# [Task description]
Please return the listing below word for word, minus its pictures.

--

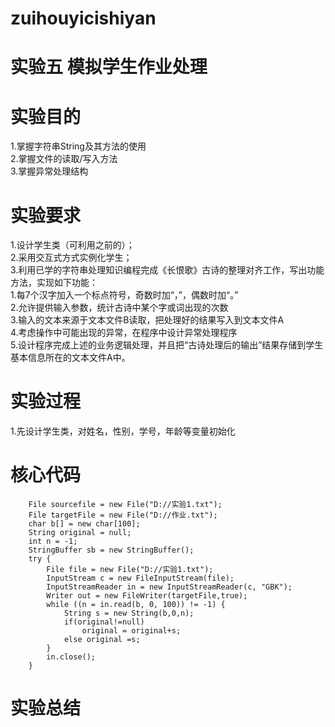 # zuihouyicishiyan
# 实验五 模拟学生作业处理
# 实验目的  
1.掌握字符串String及其方法的使用  
2.掌握文件的读取/写入方法  
3.掌握异常处理结构
# 实验要求
1.设计学生类（可利用之前的）；  
2.采用交互式方式实例化学生；  
3.利用已学的字符串处理知识编程完成《长恨歌》古诗的整理对齐工作，写出功能方法，实现如下功能：  
1.每7个汉字加入一个标点符号，奇数时加“，”，偶数时加“。”  
2.允许提供输入参数，统计古诗中某个字或词出现的次数  
3.输入的文本来源于文本文件B读取，把处理好的结果写入到文本文件A  
4.考虑操作中可能出现的异常，在程序中设计异常处理程序  
5.设计程序完成上述的业务逻辑处理，并且把“古诗处理后的输出”结果存储到学生基本信息所在的文本文件A中。
# 实验过程  
1.先设计学生类，对姓名，性别，学号，年龄等变量初始化  

# 核心代码  
        File sourcefile = new File("D://实验1.txt");  
        File targetFile = new File("D://作业.txt");  
        char b[] = new char[100];  
        String original = null;  
        int n = -1;  
        StringBuffer sb = new StringBuffer(); 
        try {  
            File file = new File("D://实验1.txt");  
            InputStream c = new FileInputStream(file);  
            InputStreamReader in = new InputStreamReader(c, "GBK");  
            Writer out = new FileWriter(targetFile,true);  
            while ((n = in.read(b, 0, 100)) != -1) {  
                String s = new String(b,0,n);   
                if(original!=null)   
                    original = original+s;   
                else original =s;  
            }  
            in.close();  
        }  
# 实验总结






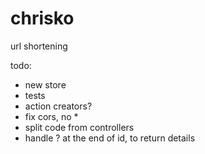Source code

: # chrisko
url shortening

todo:
 - new store
 - tests
 - action creators?
 - fix cors, no *
 - split code from controllers
 - handle ? at the end of id, to return details
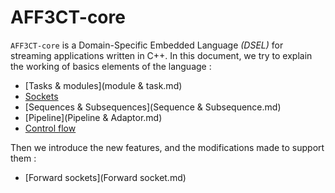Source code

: # AFF3CT-core

`AFF3CT-core` is a Domain-Specific Embedded Language *(DSEL)* for streaming applications written in C++. In this document, we try to explain the working of basics elements of the language :
		
 -  [Tasks & modules](module & task.md)
 -  [Sockets](Socket.md)
 -  [Sequences & Subsequences](Sequence & Subsequence.md)
 -  [Pipeline](Pipeline & Adaptor.md)
 -  [Control flow](Switcher.md)

Then we introduce the new features, and the modifications made to support them : 

-  [Forward sockets](Forward socket.md)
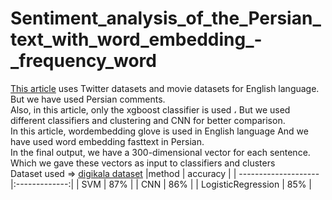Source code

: # Sentiment_analysis_of_the_Persian_text_with_word_embedding_-_frequency_word
[This article](http://acta.uni-obuda.hu/Hayashi_Fujita_94.pdf) uses Twitter datasets and movie datasets for English language. But we have used Persian comments.
<br>
Also, in this article, only the xgboost classifier is used ، But we used different classifiers and clustering and CNN for better comparison.
<br>
In this article, wordembedding glove is used in English language And we have used word embedding fasttext in Persian.
<br>
In the final output, we have a 300-dimensional vector for each sentence. Which we gave these vectors as input to classifiers and clusters
<br>
Dataset used => [digikala dataset](https://www.digikala.com/opendata/#section-4) 
|method               | accuracy      | 
| --------------------|:-------------:| 
| SVM                 | 87%           |
| CNN                 | 86%           |
| LogisticRegression  | 85%           |
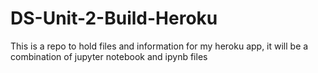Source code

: # DS-Unit-2-Build-Heroku
This is a repo to hold files and information for my heroku app, it will be a combination of jupyter notebook and ipynb files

--

# [Task result]
 # zuihouyicishiyan
# 实验五 模拟学生作业处理
# 实验目的  
1.掌握字符串String及其方法的使用  
2.掌握文件的读取/写入方法  
3.掌握异常处理结构
# 实验要求
1.设计学生类（可利用之前的）；  
2.采用交互式方式实例化学生；  
3.利用已学的字符串处理知识编程完成《长恨歌》古诗的整理对齐工作，写出功能方法，实现如下功能：  
1.每7个汉字加入一个标点符号，奇数时加“，”，偶数时加“。”  
2.允许提供输入参数，统计古诗中某个字或词出现的次数  
3.输入的文本来源于文本文件B读取，把处理好的结果写入到文本文件A  
4.考虑操作中可能出现的异常，在程序中设计异常处理程序  
5.设计程序完成上述的业务逻辑处理，并且把“古诗处理后的输出”结果存储到学生基本信息所在的文本文件A中。
# 实验过程  
1.先设计学生类，对姓名，性别，学号，年龄等变量初始化  

# 核心代码  
        File sourcefile = new File("D://实验1.txt");  
        File targetFile = new File("D://作业.txt");  
        char b[] = new char[100];  
        String original = null;  
        int n = -1;  
        StringBuffer sb = new StringBuffer(); 
        try {  
            File file = new File("D://实验1.txt");  
            InputStream c = new FileInputStream(file);  
            InputStreamReader in = new InputStreamReader(c, "GBK");  
            Writer out = new FileWriter(targetFile,true);  
            while ((n = in.read(b, 0, 100)) != -1) {  
                String s = new String(b,0,n);   
                if(original!=null)   
                    original = original+s;   
                else original =s;  
            }  
            in.close();  
        }  
# 实验总结






Source code

: # chrisko
url shortening

todo:
 - new store
 - tests
 - action creators?
 - fix cors, no *
 - split code from controllers
 - handle ? at the end of id, to return details
Source code

: # AFF3CT-core

`AFF3CT-core` is a Domain-Specific Embedded Language *(DSEL)* for streaming applications written in C++. In this document, we try to explain the working of basics elements of the language :
		
 -  [Tasks & modules](module & task.md)
 -  [Sockets](Socket.md)
 -  [Sequences & Subsequences](Sequence & Subsequence.md)
 -  [Pipeline](Pipeline & Adaptor.md)
 -  [Control flow](Switcher.md)

Then we introduce the new features, and the modifications made to support them : 

-  [Forward sockets](Forward socket.md)
Source code

: # Sentiment_analysis_of_the_Persian_text_with_word_embedding_-_frequency_word
[This article](http://acta.uni-obuda.hu/Hayashi_Fujita_94.pdf) uses Twitter datasets and movie datasets for English language. But we have used Persian comments.
<br>
Also, in this article, only the xgboost classifier is used ، But we used different classifiers and clustering and CNN for better comparison.
<br>
In this article, wordembedding glove is used in English language And we have used word embedding fasttext in Persian.
<br>
In the final output, we have a 300-dimensional vector for each sentence. Which we gave these vectors as input to classifiers and clusters
<br>
Dataset used => [digikala dataset](https://www.digikala.com/opendata/#section-4) 
|method               | accuracy      | 
| --------------------|:-------------:| 
| SVM                 | 87%           |
| CNN                 | 86%           |
| LogisticRegression  | 85%           |
Source code

: # DS-Unit-2-Build-Heroku
This is a repo to hold files and information for my heroku app, it will be a combination of jupyter notebook and ipynb files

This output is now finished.